■ DATA SUPPLIED:

····················

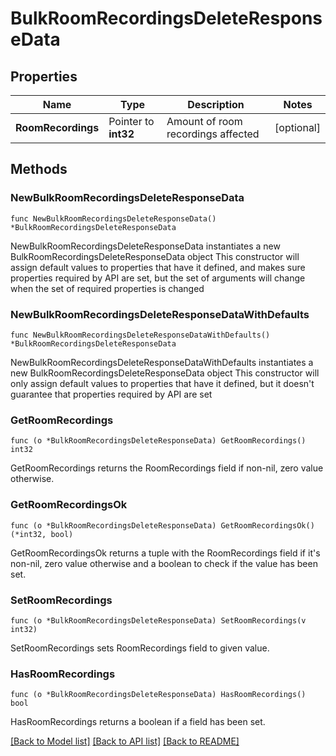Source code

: # BulkRoomRecordingsDeleteResponseData

## Properties

Name | Type | Description | Notes
------------ | ------------- | ------------- | -------------
**RoomRecordings** | Pointer to **int32** | Amount of room recordings affected | [optional] 

## Methods

### NewBulkRoomRecordingsDeleteResponseData

`func NewBulkRoomRecordingsDeleteResponseData() *BulkRoomRecordingsDeleteResponseData`

NewBulkRoomRecordingsDeleteResponseData instantiates a new BulkRoomRecordingsDeleteResponseData object
This constructor will assign default values to properties that have it defined,
and makes sure properties required by API are set, but the set of arguments
will change when the set of required properties is changed

### NewBulkRoomRecordingsDeleteResponseDataWithDefaults

`func NewBulkRoomRecordingsDeleteResponseDataWithDefaults() *BulkRoomRecordingsDeleteResponseData`

NewBulkRoomRecordingsDeleteResponseDataWithDefaults instantiates a new BulkRoomRecordingsDeleteResponseData object
This constructor will only assign default values to properties that have it defined,
but it doesn't guarantee that properties required by API are set

### GetRoomRecordings

`func (o *BulkRoomRecordingsDeleteResponseData) GetRoomRecordings() int32`

GetRoomRecordings returns the RoomRecordings field if non-nil, zero value otherwise.

### GetRoomRecordingsOk

`func (o *BulkRoomRecordingsDeleteResponseData) GetRoomRecordingsOk() (*int32, bool)`

GetRoomRecordingsOk returns a tuple with the RoomRecordings field if it's non-nil, zero value otherwise
and a boolean to check if the value has been set.

### SetRoomRecordings

`func (o *BulkRoomRecordingsDeleteResponseData) SetRoomRecordings(v int32)`

SetRoomRecordings sets RoomRecordings field to given value.

### HasRoomRecordings

`func (o *BulkRoomRecordingsDeleteResponseData) HasRoomRecordings() bool`

HasRoomRecordings returns a boolean if a field has been set.


[[Back to Model list]](../README.md#documentation-for-models) [[Back to API list]](../README.md#documentation-for-api-endpoints) [[Back to README]](../README.md)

····················

■ EXERCISE DESCRIPTION: Reproduce the entire listing above precisely, but keep the images out.

■ SOLUTION:
Source code

: # BulkRoomRecordingsDeleteResponseData

## Properties

Name | Type | Description | Notes
------------ | ------------- | ------------- | -------------
**RoomRecordings** | Pointer to **int32** | Amount of room recordings affected | [optional] 

## Methods

### NewBulkRoomRecordingsDeleteResponseData

`func NewBulkRoomRecordingsDeleteResponseData() *BulkRoomRecordingsDeleteResponseData`

NewBulkRoomRecordingsDeleteResponseData instantiates a new BulkRoomRecordingsDeleteResponseData object
This constructor will assign default values to properties that have it defined,
and makes sure properties required by API are set, but the set of arguments
will change when the set of required properties is changed

### NewBulkRoomRecordingsDeleteResponseDataWithDefaults

`func NewBulkRoomRecordingsDeleteResponseDataWithDefaults() *BulkRoomRecordingsDeleteResponseData`

NewBulkRoomRecordingsDeleteResponseDataWithDefaults instantiates a new BulkRoomRecordingsDeleteResponseData object
This constructor will only assign default values to properties that have it defined,
but it doesn't guarantee that properties required by API are set

### GetRoomRecordings

`func (o *BulkRoomRecordingsDeleteResponseData) GetRoomRecordings() int32`

GetRoomRecordings returns the RoomRecordings field if non-nil, zero value otherwise.

### GetRoomRecordingsOk

`func (o *BulkRoomRecordingsDeleteResponseData) GetRoomRecordingsOk() (*int32, bool)`

GetRoomRecordingsOk returns a tuple with the RoomRecordings field if it's non-nil, zero value otherwise
and a boolean to check if the value has been set.

### SetRoomRecordings

`func (o *BulkRoomRecordingsDeleteResponseData) SetRoomRecordings(v int32)`

SetRoomRecordings sets RoomRecordings field to given value.

### HasRoomRecordings

`func (o *BulkRoomRecordingsDeleteResponseData) HasRoomRecordings() bool`

HasRoomRecordings returns a boolean if a field has been set.


[[Back to Model list]](../README.md#documentation-for-models) [[Back to API list]](../README.md#documentation-for-api-endpoints) [[Back to README]](../README.md)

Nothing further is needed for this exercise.